Symbole von Twitter und Mastodon auf MobiltelefonAdobe Stock_Ascannio

Twitter – quo vadis?

Die Übernahme von Twitter durch den Multiunternehmer und Chef des Elektroautoherstellers Tesla, Elon Musk, am 28. Oktober 2022 hat bei Twitter-Nutzer:innen und darüber hinaus in der breiten Öffentlichkeit für Unruhe gesorgt. Grund dafür sind die potenziellen tiefgreifenden Änderungen in der Struktur des Netzwerks, das mittlerweile aus der gesellschaftlichen und politischen Öffentlichkeit kaum mehr wegzudenken ist. Viele Befürchtungen bestätigten sich dann nach dem Verkauf von Twitter an Musk. Neben der Entlassung von weiten Teilen der Belegschaft gab es weitreichende, intrasparente Entwicklungen, die die Nutzung von Twitter direkt betreffen. Um ein paar Beispiele zu nennen: die künftig kostenpflichtige Verifikation von Accounts, die Auflösung des Advisory Boards, die plötzliche Zunahme von Hasskommentaren und rechter Hetze, usw. „Twitter, quo vadis?“ will man dem Vogel zurufen. Hat sich das soziale Medium in den letzten Jahren doch als wertvoller Knotenpunkt für die globale Vernetzung von Akteur:innen aus Gesellschaft, Politik, Wirtschaft und insbesondere auch der Wissenschaft etabliert.

2006 startete Twitter als Kurznachrichtendienst, bei dem die Nachrichten auf 140 Zeichen begrenzt waren. Mittlerweile können ganze 280 Zeichen genutzt werden, um Inhalte zu teilen. Überraschend entwickelte sich die Plattform als beliebtes soziales Medium in der Wissenschaftswelt. Eine Studie zu der Nutzung von Twitter durch Wissenschaftler:innen aus dem Jahr 2020 fand heraus, dass v.a. in den Sozial- und Geisteswissenschaften getwittert wird, gefolgt von medizinischen Fächern.

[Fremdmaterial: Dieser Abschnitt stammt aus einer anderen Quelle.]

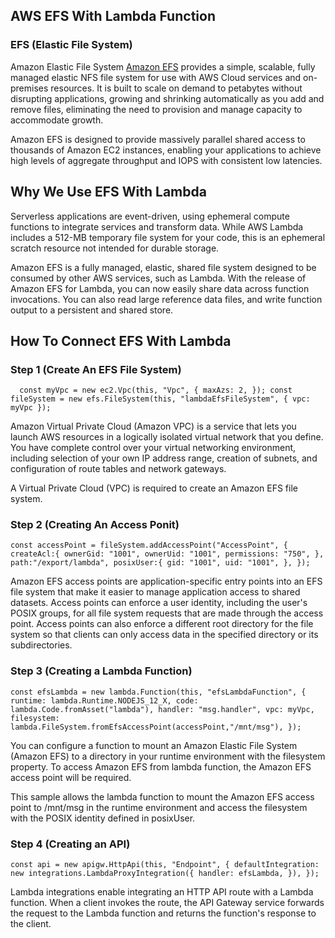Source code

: ## AWS EFS With Lambda Function

### EFS (Elastic File System)

Amazon Elastic File System [Amazon EFS](https://aws.amazon.com/efs/) provides a simple, scalable, fully managed elastic NFS file system for use with AWS Cloud services and on-premises resources. It is built to scale on demand to petabytes without disrupting applications, growing and shrinking automatically as you add and remove files, eliminating the need to provision and manage capacity to accommodate growth.

Amazon EFS is designed to provide massively parallel shared access to thousands of Amazon EC2 instances, enabling your applications to achieve high levels of aggregate throughput and IOPS with consistent low latencies.

## Why We Use EFS With Lambda

Serverless applications are event-driven, using ephemeral compute functions to integrate services and transform data. While AWS Lambda includes a 512-MB temporary file system for your code, this is an ephemeral scratch resource not intended for durable storage.

Amazon EFS is a fully managed, elastic, shared file system designed to be consumed by other AWS services, such as Lambda. With the release of Amazon EFS for Lambda, you can now easily share data across function invocations. You can also read large reference data files, and write function output to a persistent and shared store.

## How To Connect EFS With Lambda

### Step 1 (Create An EFS File System)

`   const myVpc = new ec2.Vpc(this, "Vpc", {
      maxAzs: 2,
    });
    const fileSystem = new efs.FileSystem(this, "lambdaEfsFileSystem", {
      vpc: myVpc
    });
`

Amazon Virtual Private Cloud (Amazon VPC) is a service that lets you launch AWS resources in a logically isolated virtual network that you define. You have complete control over your virtual networking environment, including selection of your own IP address range, creation of subnets, and configuration of route tables and network gateways.

A Virtual Private Cloud (VPC) is required to create an Amazon EFS file system.

### Step 2 (Creating An Access Ponit)
`
    const accessPoint = fileSystem.addAccessPoint("AccessPoint", {
      createAcl:{
        ownerGid: "1001",
        ownerUid: "1001",
        permissions: "750",
      },
      path:"/export/lambda",
      posixUser:{
        gid: "1001",
        uid: "1001",
      },
    });
`

Amazon EFS access points are application-specific entry points into an EFS file system that make it easier to manage application access to shared datasets. Access points can enforce a user identity, including the user's POSIX groups, for all file system requests that are made through the access point. Access points can also enforce a different root directory for the file system so that clients can only access data in the specified directory or its subdirectories.

### Step 3 (Creating a Lambda Function)
`
    const efsLambda = new lambda.Function(this, "efsLambdaFunction", {
      runtime: lambda.Runtime.NODEJS_12_X,
      code: lambda.Code.fromAsset("lambda"),
      handler: "msg.handler",
      vpc: myVpc,
      filesystem: lambda.FileSystem.fromEfsAccessPoint(accessPoint,"/mnt/msg"),
    });
`

You can configure a function to mount an Amazon Elastic File System (Amazon EFS) to a directory in your runtime environment with the filesystem property. To access Amazon EFS from lambda function, the Amazon EFS access point will be required.

This sample allows the lambda function to mount the Amazon EFS access point to /mnt/msg in the runtime environment and access the filesystem with the POSIX identity defined in posixUser.

### Step 4 (Creating an API)
`
    const api = new apigw.HttpApi(this, "Endpoint", {
      defaultIntegration: new integrations.LambdaProxyIntegration({
        handler: efsLambda,
      }),
    });
`

Lambda integrations enable integrating an HTTP API route with a Lambda function. When a client invokes the route, the API Gateway service forwards the request to the Lambda function and returns the function's response to the client.

<!-- To connect an EFS file system with a Lambda function, you use an EFS access point, an application-specific entry point into an EFS file system that includes the operating system user and group to use when accessing the file system, file system permissions, and can limit access to a specific path in the file system. This helps keeping file system configuration decoupled from the application code.

You can access the same EFS file system from multiple functions, using the same or different access points. For example, using different EFS access points, each Lambda function can access different paths in a file system, or use different file system permissions. -->
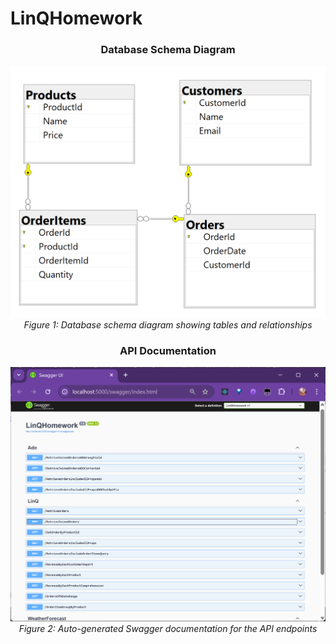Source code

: # LinQHomework

<div align="center">

### Database Schema Diagram
![Entity Relationship Diagram](imgs/linqhomework_diagram.png)  
*Figure 1: Database schema diagram showing tables and relationships*

### API Documentation
![Swagger UI Preview](imgs/swagger_preview.png)  
*Figure 2: Auto-generated Swagger documentation for the API endpoints*

</div>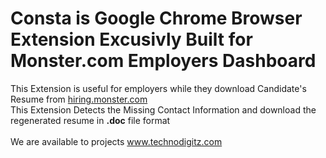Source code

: # Consta is Google Chrome Browser Extension Excusivly Built for Monster.com Employers Dashboard


This Extension is useful for employers while they download Candidate's Resume from <a href="http://hiring.monster.com">hiring.monster.com</a>
<br>
This Extension Detects the Missing Contact Information and download the regenerated resume in **.doc** file format
<br>
<br>
We are available to projects
www.technodigitz.com
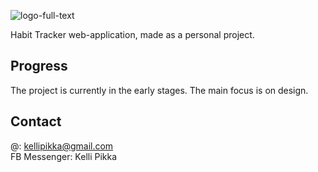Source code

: ![logo-full-text](https://github.com/kellipikka/HabitTracer/assets/148441396/00f80ecb-2385-4586-85c1-ce042a8188f6)

Habit Tracker web-application, made as a personal project.

## Progress
The project is currently in the early stages. The main focus is on design.

## Contact
@: kellipikka@gmail.com <br>
FB Messenger: Kelli Pikka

Forschende aus der Medizin haben jedoch pandemiebedingt einen größeren Raum bei Twitter eingenommen, mit prominenten Namen wie den Virolog:innen Christian Drosten und Melanie Brinkmann. Die Studie fand damals zudem, dass mehr als 40 Prozent der auf Twitter aktiven Wissenschaftler:innen aus den USA (26,6 Prozent) oder dem Vereinigten Königreich (15,1 Prozent) kamen.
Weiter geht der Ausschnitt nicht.